Al-Sahwa al-Islamiya (‘Islamic Awakening’) – otherwise known as Sahwa – was one of the most powerful social and political movements in Saudi Arabia. Its origins date back to the 1950s and 1960s, when thousands of members of the Muslim Brotherhood fled violent repression across the region, especially Egypt, and came to the conservative kingdom.

Many of them were given prominent positions in universities and government ministries and fostered close relationships with Saudi rulers.

By the 1970s, Sahwa comprised several unofficial religious groups. The two most popular were the Sururis – named after the Syrian sheikh Muhammad Surur Zayn al-Abidin – and the Saudi Muslim Brotherhood, which was never formally affiliated with the mother organization in Egypt.

Dr Saad al-Faqih, a Saudi living in exile in the United Kingdom, who was influenced by Sahwa and now heads the Movement for Islamic Reform in Arabia, stressed that there is no single ‘Sahwa’ ideology since it is a revivalist movement that includes various groups with slightly different viewpoints. Common to them all is that they were inspired by traditional Brotherhood teachings, which state that Islamic rules and morals should govern Muslim-majority countries.

Unlike the Brotherhood, Sahwa maintained its Wahhabi tenets. Its rise to prominence, noted al-Faqih, is rooted in three pivotal episodes in Saudi history.

The first was when a former army corporal, Juhayman al-Otaybi, seized the Grand Mosque on 4 November 1979. At the time, Crown Prince Fahd bin Abdulaziz was attempting to push through major social reforms. The incident forced him to scale back his plans to appease Saudi Islamists and the state-backed clergy.

The Iranian Revolution the same year was another major factor. Al-Faqih said that Iran’s first supreme leader, Ruhollah Khomeini, was a very charismatic figure to many Sunnis in the kingdom. Fearing Iranian hegemony, the kingdom encouraged and sponsored many of the pioneers of Sahwa to propagate an image of a morally apt and benevolent Saudi monarchy.

The third factor, said al-Faqih, is that these pioneers were also instructed to persuade thousands of Muslims to either finance or fight alongside the mujahidin in Afghanistan against the Soviet Invasion.

The cooperation between the Saudi leadership and these pioneers remained strong until Iraq invaded Kuwait in 1991. Fearing Iraq would also attack the kingdom, King Fahd solicited the deployment of American troops on Saudi soil. The move provoked an uproar from prominent Sahwa sheikhs, all of whom were outside the state-backed clergy.

“It didn’t shock people or [the leaders of Sahwa] that Saddam Hussein invaded Kuwait. What shocked them was the king’s decision to let American troops into Arabia, and that the official clergy issued a fatwa granting Saudi Arabia its request,” al-Faqih said. “The kingdom is dominated by a Wahhabi ideology, meaning that seeking help from non-Muslims [should be] forbidden even for self-defence.”

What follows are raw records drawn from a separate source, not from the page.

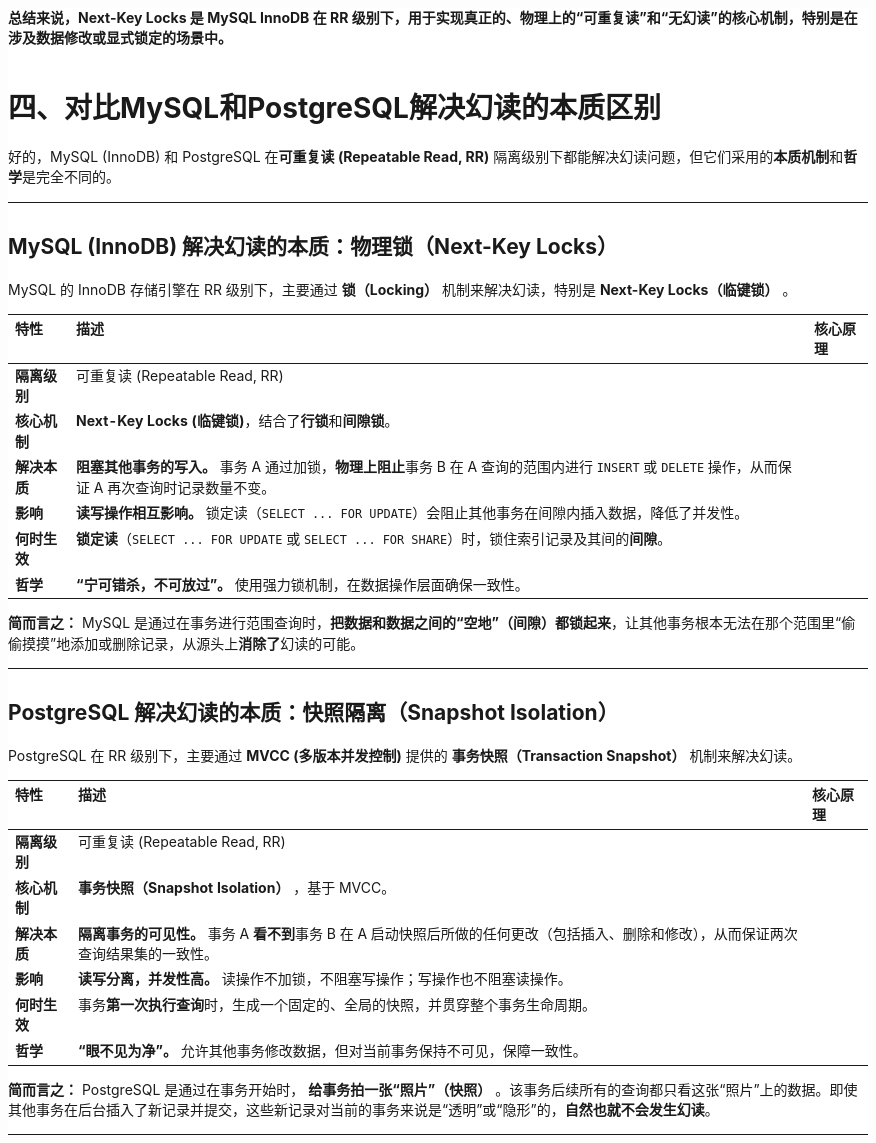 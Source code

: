 **总结来说，Next-Key Locks 是 MySQL InnoDB 在 RR 级别下，用于实现真正的、物理上的“可重复读”和“无幻读”的核心机制，特别是在涉及数据修改或显式锁定的场景中。**  
  
# 四、对比MySQL和PostgreSQL解决幻读的本质区别  
  
好的，MySQL (InnoDB) 和 PostgreSQL 在**可重复读 (Repeatable Read, RR)** 隔离级别下都能解决幻读问题，但它们采用的**本质机制**和**哲学**是完全不同的。  
  
---  
  
## MySQL (InnoDB) 解决幻读的本质：**物理锁（Next-Key Locks）**  
  
MySQL 的 InnoDB 存储引擎在 RR 级别下，主要通过 **锁（Locking）** 机制来解决幻读，特别是 **Next-Key Locks（临键锁）** 。  
  
| 特性 | 描述 | 核心原理 |  
| :--- | :--- | :--- |  
| **隔离级别** | 可重复读 (Repeatable Read, RR) |  
| **核心机制** | **Next-Key Locks (临键锁)**，结合了**行锁**和**间隙锁**。 |  
| **解决本质** | **阻塞其他事务的写入。** 事务 A 通过加锁，**物理上阻止**事务 B 在 A 查询的范围内进行 `INSERT` 或 `DELETE` 操作，从而保证 A 再次查询时记录数量不变。 |  
| **影响** | **读写操作相互影响。** 锁定读（`SELECT ... FOR UPDATE`）会阻止其他事务在间隙内插入数据，降低了并发性。 |  
| **何时生效** | **锁定读**（`SELECT ... FOR UPDATE` 或 `SELECT ... FOR SHARE`）时，锁住索引记录及其间的**间隙**。 |  
| **哲学** | **“宁可错杀，不可放过”。** 使用强力锁机制，在数据操作层面确保一致性。 |  
  
**简而言之：** MySQL 是通过在事务进行范围查询时，**把数据和数据之间的“空地”（间隙）都锁起来**，让其他事务根本无法在那个范围里“偷偷摸摸”地添加或删除记录，从源头上**消除了**幻读的可能。  
  
---  
  
## PostgreSQL 解决幻读的本质：**快照隔离（Snapshot Isolation）**  
  
PostgreSQL 在 RR 级别下，主要通过 **MVCC (多版本并发控制)** 提供的 **事务快照（Transaction Snapshot）** 机制来解决幻读。  
  
| 特性 | 描述 | 核心原理 |  
| :--- | :--- | :--- |  
| **隔离级别** | 可重复读 (Repeatable Read, RR) |  
| **核心机制** | **事务快照（Snapshot Isolation）** ，基于 MVCC。 |  
| **解决本质** | **隔离事务的可见性。** 事务 A **看不到**事务 B 在 A 启动快照后所做的任何更改（包括插入、删除和修改），从而保证两次查询结果集的一致性。 |  
| **影响** | **读写分离，并发性高。** 读操作不加锁，不阻塞写操作；写操作也不阻塞读操作。 |  
| **何时生效** | 事务**第一次执行查询**时，生成一个固定的、全局的快照，并贯穿整个事务生命周期。 |  
| **哲学** | **“眼不见为净”。** 允许其他事务修改数据，但对当前事务保持不可见，保障一致性。 |  
  
**简而言之：** PostgreSQL 是通过在事务开始时， **给事务拍一张“照片”（快照）** 。该事务后续所有的查询都只看这张“照片”上的数据。即使其他事务在后台插入了新记录并提交，这些新记录对当前的事务来说是“透明”或“隐形”的，**自然也就不会发生幻读**。  
  
---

Prominent Sahwa sheikhs like Salman al-Ouda, Safar al-Hawali and Nasir al-Umar were jailed three years later for openly defying the Saudi leadership and calling for radical reforms. After crushing the movement, the Saudi regime maintained a deep antipathy toward the Brotherhood, which it blamed for spearheading a wave of dissent. Sahwa, the regime concluded, had a direct link with the Brotherhood.

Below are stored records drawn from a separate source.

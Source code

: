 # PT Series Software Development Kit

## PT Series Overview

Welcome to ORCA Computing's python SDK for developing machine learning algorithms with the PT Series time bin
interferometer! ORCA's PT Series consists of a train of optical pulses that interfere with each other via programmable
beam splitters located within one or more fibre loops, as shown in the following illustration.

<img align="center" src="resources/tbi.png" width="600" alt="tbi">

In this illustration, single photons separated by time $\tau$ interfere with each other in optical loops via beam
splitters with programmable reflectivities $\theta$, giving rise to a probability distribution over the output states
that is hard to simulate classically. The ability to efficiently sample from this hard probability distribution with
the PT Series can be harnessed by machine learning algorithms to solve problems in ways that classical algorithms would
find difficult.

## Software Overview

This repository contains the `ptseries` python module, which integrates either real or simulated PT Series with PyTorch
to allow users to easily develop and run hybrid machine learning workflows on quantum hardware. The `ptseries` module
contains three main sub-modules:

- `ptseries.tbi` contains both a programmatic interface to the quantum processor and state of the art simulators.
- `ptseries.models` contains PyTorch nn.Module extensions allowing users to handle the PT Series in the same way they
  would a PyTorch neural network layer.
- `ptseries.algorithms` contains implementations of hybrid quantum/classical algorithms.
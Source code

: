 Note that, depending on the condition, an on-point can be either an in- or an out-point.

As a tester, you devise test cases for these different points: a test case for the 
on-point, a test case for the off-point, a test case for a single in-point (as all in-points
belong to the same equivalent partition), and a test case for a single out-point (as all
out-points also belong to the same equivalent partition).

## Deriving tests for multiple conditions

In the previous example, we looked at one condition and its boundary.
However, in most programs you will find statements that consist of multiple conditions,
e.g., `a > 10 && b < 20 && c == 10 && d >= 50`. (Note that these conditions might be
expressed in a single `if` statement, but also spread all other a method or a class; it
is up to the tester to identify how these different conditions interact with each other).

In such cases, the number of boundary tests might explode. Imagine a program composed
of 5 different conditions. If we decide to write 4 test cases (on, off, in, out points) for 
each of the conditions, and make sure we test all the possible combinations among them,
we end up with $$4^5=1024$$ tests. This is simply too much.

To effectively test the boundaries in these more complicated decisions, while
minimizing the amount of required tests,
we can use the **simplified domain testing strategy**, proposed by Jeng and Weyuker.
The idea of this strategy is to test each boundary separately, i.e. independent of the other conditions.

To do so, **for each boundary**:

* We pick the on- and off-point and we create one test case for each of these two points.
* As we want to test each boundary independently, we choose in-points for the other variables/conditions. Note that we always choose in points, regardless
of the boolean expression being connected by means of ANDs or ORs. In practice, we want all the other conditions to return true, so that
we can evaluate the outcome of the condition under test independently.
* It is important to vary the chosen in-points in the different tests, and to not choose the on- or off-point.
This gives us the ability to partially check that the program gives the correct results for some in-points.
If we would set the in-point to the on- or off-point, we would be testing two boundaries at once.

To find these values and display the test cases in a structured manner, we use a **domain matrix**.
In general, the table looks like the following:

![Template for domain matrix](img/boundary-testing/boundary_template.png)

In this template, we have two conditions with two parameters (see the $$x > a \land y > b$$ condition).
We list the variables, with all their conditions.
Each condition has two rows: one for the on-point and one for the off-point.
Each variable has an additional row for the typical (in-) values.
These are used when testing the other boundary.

That resentment subsided when most of Sahwa’s prominent figures were released in 1999, signalling a possible rapprochement. Stephanie Lacroix, a political scientist and expert on Sahwa, wrote that the death of respected sheikhs in the state-backed clergy created a need for the royal family to ally with Sahwa. By doing so, the House of Saud hoped to win religious legitimacy while sponsoring a campaign against jihadists.

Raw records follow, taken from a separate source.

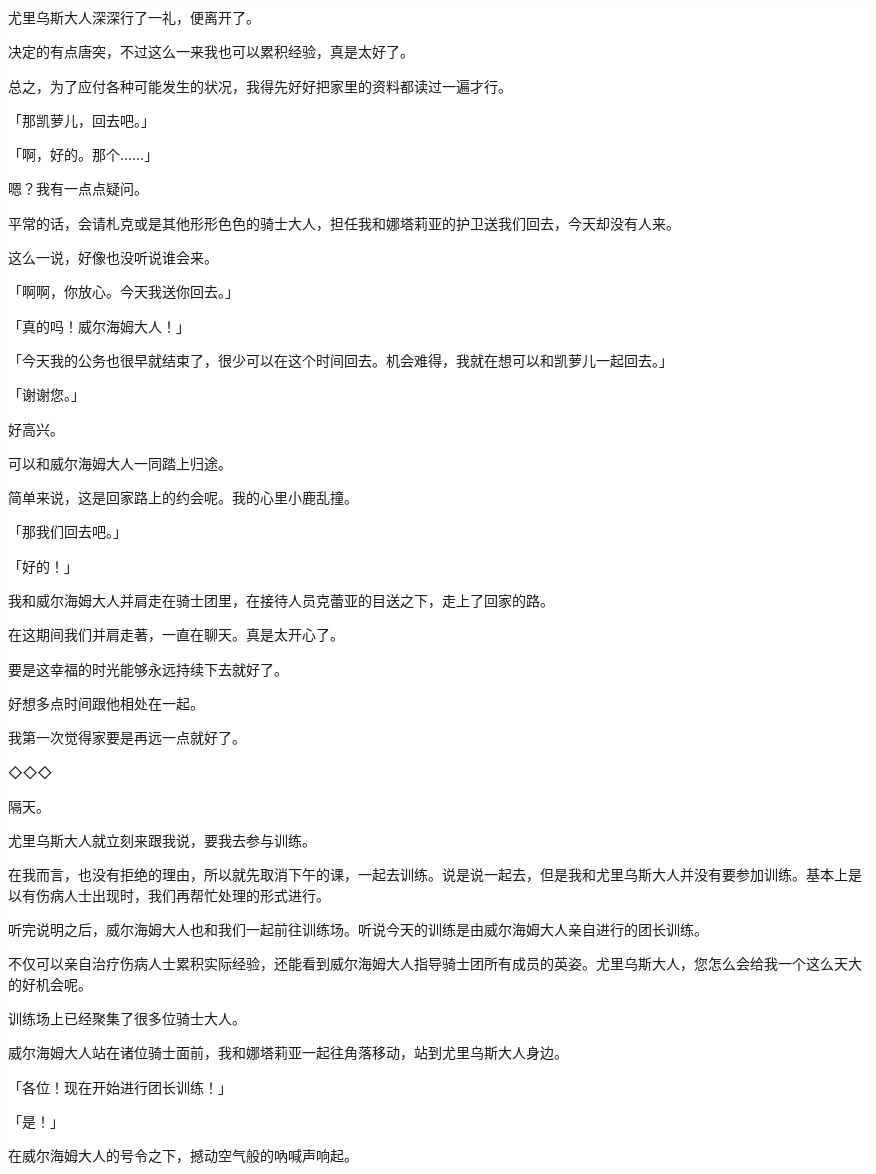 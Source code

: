 尤里乌斯大人深深行了一礼，便离开了。

决定的有点唐突，不过这么一来我也可以累积经验，真是太好了。

总之，为了应付各种可能发生的状况，我得先好好把家里的资料都读过一遍才行。

「那凯萝儿，回去吧。」

「啊，好的。那个……」

嗯？我有一点点疑问。

平常的话，会请札克或是其他形形色色的骑士大人，担任我和娜塔莉亚的护卫送我们回去，今天却没有人来。

这么一说，好像也没听说谁会来。

「啊啊，你放心。今天我送你回去。」

「真的吗！威尔海姆大人！」

「今天我的公务也很早就结束了，很少可以在这个时间回去。机会难得，我就在想可以和凯萝儿一起回去。」

「谢谢您。」

好高兴。

可以和威尔海姆大人一同踏上归途。

简单来说，这是回家路上的约会呢。我的心里小鹿乱撞。

「那我们回去吧。」

「好的！」

我和威尔海姆大人并肩走在骑士团里，在接待人员克蕾亚的目送之下，走上了回家的路。

在这期间我们并肩走著，一直在聊天。真是太开心了。

要是这幸福的时光能够永远持续下去就好了。

好想多点时间跟他相处在一起。

我第一次觉得家要是再远一点就好了。

◇◇◇

隔天。

尤里乌斯大人就立刻来跟我说，要我去参与训练。

在我而言，也没有拒绝的理由，所以就先取消下午的课，一起去训练。说是说一起去，但是我和尤里乌斯大人并没有要参加训练。基本上是以有伤病人士出现时，我们再帮忙处理的形式进行。

听完说明之后，威尔海姆大人也和我们一起前往训练场。听说今天的训练是由威尔海姆大人亲自进行的团长训练。

不仅可以亲自治疗伤病人士累积实际经验，还能看到威尔海姆大人指导骑士团所有成员的英姿。尤里乌斯大人，您怎么会给我一个这么天大的好机会呢。

训练场上已经聚集了很多位骑士大人。

威尔海姆大人站在诸位骑士面前，我和娜塔莉亚一起往角落移动，站到尤里乌斯大人身边。

「各位！现在开始进行团长训练！」

「是！」

在威尔海姆大人的号令之下，撼动空气般的吶喊声响起。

Many Sahwa figures seized the opportunity to combat the growing threat of jihadism while others were preoccupied with preaching against the dangers of liberal societies.

For the most part, the regime had no reason to fear Sahwa until the Arab Spring erupted in 2011. The downfall of the regimes in Tunisia and Egypt compelled dozens of Sahwa figures to sign petitions that called for swift reforms in the kingdom. One petition was called ‘Towards a state of rights and institutions’ while another was titled ‘A call for reform’.

Al-Ouda, who by then had rebranded himself as a moderate, went a step further. In 2013, he published an open letter to King Abdullah calling for reforms.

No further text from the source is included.